▶ Information
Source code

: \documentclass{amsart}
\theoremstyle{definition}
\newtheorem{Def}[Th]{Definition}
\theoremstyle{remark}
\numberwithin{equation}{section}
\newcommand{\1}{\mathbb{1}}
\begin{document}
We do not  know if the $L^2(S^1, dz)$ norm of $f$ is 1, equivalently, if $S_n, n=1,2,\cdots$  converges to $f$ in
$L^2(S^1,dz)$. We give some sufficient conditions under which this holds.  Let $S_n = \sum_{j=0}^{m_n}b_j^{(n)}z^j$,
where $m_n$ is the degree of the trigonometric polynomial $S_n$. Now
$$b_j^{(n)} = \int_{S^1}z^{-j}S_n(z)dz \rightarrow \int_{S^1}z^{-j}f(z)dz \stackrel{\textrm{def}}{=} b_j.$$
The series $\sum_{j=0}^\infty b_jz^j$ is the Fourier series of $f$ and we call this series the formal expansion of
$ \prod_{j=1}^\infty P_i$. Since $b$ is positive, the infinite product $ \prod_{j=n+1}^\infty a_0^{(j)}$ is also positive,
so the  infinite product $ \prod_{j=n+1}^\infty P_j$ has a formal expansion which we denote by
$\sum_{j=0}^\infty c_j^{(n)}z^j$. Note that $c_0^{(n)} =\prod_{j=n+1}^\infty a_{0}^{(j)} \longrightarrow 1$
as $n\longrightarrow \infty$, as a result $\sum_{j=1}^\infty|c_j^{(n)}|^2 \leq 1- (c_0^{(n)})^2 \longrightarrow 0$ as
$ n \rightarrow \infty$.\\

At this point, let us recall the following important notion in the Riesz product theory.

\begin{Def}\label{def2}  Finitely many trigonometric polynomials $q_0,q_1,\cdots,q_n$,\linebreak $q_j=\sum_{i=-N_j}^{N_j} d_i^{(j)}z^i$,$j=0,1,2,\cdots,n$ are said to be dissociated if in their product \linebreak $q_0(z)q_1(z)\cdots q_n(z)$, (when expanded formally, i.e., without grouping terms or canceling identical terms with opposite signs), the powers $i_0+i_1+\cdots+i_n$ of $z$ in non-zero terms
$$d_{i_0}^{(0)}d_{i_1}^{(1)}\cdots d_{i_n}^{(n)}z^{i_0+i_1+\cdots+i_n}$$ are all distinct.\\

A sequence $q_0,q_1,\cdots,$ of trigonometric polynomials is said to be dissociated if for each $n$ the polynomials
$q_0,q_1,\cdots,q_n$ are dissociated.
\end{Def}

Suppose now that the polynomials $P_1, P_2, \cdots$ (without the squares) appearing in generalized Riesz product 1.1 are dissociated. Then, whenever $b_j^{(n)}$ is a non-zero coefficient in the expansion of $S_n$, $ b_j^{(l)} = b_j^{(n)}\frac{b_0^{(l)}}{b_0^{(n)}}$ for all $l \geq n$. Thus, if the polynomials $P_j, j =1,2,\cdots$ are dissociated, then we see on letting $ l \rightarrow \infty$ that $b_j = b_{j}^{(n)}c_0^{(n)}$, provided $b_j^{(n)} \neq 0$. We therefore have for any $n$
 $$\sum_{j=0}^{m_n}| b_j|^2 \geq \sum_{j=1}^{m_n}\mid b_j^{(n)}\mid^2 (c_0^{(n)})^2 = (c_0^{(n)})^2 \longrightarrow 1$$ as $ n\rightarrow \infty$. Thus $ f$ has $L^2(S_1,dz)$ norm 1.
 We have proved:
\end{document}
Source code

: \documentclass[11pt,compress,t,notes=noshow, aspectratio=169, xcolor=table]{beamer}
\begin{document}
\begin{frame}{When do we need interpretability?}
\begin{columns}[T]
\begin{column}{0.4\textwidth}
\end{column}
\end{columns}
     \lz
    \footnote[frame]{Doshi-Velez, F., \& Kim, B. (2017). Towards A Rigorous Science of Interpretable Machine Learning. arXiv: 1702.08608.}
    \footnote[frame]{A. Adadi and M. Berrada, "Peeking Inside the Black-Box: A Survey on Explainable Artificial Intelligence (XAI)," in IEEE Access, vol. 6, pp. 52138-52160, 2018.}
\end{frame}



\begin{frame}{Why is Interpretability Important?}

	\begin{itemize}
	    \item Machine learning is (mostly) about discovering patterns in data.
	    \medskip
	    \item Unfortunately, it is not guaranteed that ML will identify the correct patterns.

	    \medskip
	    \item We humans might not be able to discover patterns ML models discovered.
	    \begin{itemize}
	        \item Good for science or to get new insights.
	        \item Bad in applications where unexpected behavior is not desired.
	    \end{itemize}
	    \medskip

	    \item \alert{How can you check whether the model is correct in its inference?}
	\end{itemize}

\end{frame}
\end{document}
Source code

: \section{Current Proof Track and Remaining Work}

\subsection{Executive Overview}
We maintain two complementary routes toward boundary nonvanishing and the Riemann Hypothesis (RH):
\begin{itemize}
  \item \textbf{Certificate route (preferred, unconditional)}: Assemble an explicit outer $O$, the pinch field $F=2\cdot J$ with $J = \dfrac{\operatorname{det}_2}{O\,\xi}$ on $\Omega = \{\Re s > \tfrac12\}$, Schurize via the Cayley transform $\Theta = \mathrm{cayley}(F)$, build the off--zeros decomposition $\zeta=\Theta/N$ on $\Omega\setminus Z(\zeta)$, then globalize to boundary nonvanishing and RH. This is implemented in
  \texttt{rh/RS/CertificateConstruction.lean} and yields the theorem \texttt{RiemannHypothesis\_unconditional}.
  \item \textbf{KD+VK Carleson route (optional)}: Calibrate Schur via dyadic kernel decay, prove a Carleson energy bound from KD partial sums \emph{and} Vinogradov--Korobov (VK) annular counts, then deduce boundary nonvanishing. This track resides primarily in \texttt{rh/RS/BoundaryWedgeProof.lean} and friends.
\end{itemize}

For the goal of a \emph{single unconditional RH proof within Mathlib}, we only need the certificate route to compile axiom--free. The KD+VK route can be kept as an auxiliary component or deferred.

▶ Problem description
Your output should be an exact copy of every line from the one containing "Calibrate Schur via" through the end of the records.

▶ Task response
  \item \textbf{KD+VK Carleson route (optional)}: Calibrate Schur via dyadic kernel decay, prove a Carleson energy bound from KD partial sums \emph{and} Vinogradov--Korobov (VK) annular counts, then deduce boundary nonvanishing. This track resides primarily in \texttt{rh/RS/BoundaryWedgeProof.lean} and friends.
\end{itemize}

For the goal of a \emph{single unconditional RH proof within Mathlib}, we only need the certificate route to compile axiom--free. The KD+VK route can be kept as an auxiliary component or deferred.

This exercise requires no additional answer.